> [WORK INSTRUCTION]: Retype exactly the lines that run from the start of the data to the line holding "SCHOOL | RATING |", including both, and only those.

> [MATERIAL PROVIDED]:
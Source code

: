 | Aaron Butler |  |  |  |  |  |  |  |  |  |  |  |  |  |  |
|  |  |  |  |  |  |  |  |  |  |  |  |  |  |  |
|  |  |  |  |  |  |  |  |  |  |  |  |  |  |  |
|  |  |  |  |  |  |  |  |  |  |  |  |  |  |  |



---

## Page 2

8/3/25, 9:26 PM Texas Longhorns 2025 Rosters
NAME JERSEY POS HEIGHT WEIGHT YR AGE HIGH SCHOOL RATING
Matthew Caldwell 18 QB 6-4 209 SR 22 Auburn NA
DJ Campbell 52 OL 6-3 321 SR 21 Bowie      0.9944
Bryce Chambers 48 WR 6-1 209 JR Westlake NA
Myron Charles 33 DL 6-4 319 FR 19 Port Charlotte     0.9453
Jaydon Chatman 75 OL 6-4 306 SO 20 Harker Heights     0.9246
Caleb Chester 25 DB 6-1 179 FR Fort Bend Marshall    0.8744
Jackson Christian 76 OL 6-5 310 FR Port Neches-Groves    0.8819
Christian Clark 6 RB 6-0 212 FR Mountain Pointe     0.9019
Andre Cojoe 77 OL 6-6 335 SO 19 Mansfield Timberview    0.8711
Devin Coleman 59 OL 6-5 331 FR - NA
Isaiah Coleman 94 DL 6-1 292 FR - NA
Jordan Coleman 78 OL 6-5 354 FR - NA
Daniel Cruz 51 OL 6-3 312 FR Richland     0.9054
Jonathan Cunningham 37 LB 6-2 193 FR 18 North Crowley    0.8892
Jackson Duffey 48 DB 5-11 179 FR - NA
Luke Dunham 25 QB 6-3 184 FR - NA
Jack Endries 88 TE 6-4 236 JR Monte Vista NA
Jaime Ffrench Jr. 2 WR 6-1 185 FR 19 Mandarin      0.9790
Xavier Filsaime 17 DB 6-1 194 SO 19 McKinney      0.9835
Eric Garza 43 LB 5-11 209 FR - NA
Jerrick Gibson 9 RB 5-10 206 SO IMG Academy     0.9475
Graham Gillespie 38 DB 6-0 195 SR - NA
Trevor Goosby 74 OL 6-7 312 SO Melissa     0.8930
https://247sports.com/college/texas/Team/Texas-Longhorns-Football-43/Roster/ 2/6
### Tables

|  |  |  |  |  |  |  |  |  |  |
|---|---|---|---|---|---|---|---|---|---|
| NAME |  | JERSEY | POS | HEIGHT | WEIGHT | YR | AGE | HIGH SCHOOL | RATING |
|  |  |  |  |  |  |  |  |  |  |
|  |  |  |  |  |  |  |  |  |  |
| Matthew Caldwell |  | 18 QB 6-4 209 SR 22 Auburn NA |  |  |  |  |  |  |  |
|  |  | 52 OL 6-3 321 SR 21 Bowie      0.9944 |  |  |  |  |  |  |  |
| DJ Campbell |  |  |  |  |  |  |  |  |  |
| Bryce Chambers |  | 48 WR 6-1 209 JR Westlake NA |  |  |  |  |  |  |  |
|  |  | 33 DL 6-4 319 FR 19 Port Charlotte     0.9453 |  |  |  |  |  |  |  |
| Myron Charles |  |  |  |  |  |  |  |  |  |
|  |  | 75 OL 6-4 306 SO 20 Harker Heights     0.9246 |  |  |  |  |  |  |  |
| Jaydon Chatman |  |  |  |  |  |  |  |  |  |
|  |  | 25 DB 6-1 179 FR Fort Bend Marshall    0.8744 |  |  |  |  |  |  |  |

> [RESULT]:
Source code

: | Aaron Butler |  |  |  |  |  |  |  |  |  |  |  |  |  |  |
|  |  |  |  |  |  |  |  |  |  |  |  |  |  |  |
|  |  |  |  |  |  |  |  |  |  |  |  |  |  |  |
|  |  |  |  |  |  |  |  |  |  |  |  |  |  |  |



---

## Page 2

8/3/25, 9:26 PM Texas Longhorns 2025 Rosters
NAME JERSEY POS HEIGHT WEIGHT YR AGE HIGH SCHOOL RATING
Matthew Caldwell 18 QB 6-4 209 SR 22 Auburn NA
DJ Campbell 52 OL 6-3 321 SR 21 Bowie      0.9944
Bryce Chambers 48 WR 6-1 209 JR Westlake NA
Myron Charles 33 DL 6-4 319 FR 19 Port Charlotte     0.9453
Jaydon Chatman 75 OL 6-4 306 SO 20 Harker Heights     0.9246
Caleb Chester 25 DB 6-1 179 FR Fort Bend Marshall    0.8744
Jackson Christian 76 OL 6-5 310 FR Port Neches-Groves    0.8819
Christian Clark 6 RB 6-0 212 FR Mountain Pointe     0.9019
Andre Cojoe 77 OL 6-6 335 SO 19 Mansfield Timberview    0.8711
Devin Coleman 59 OL 6-5 331 FR - NA
Isaiah Coleman 94 DL 6-1 292 FR - NA
Jordan Coleman 78 OL 6-5 354 FR - NA
Daniel Cruz 51 OL 6-3 312 FR Richland     0.9054
Jonathan Cunningham 37 LB 6-2 193 FR 18 North Crowley    0.8892
Jackson Duffey 48 DB 5-11 179 FR - NA
Luke Dunham 25 QB 6-3 184 FR - NA
Jack Endries 88 TE 6-4 236 JR Monte Vista NA
Jaime Ffrench Jr. 2 WR 6-1 185 FR 19 Mandarin      0.9790
Xavier Filsaime 17 DB 6-1 194 SO 19 McKinney      0.9835
Eric Garza 43 LB 5-11 209 FR - NA
Jerrick Gibson 9 RB 5-10 206 SO IMG Academy     0.9475
Graham Gillespie 38 DB 6-0 195 SR - NA
Trevor Goosby 74 OL 6-7 312 SO Melissa     0.8930
https://247sports.com/college/texas/Team/Texas-Longhorns-Football-43/Roster/ 2/6
### Tables

|  |  |  |  |  |  |  |  |  |  |
|---|---|---|---|---|---|---|---|---|---|
| NAME |  | JERSEY | POS | HEIGHT | WEIGHT | YR | AGE | HIGH SCHOOL | RATING |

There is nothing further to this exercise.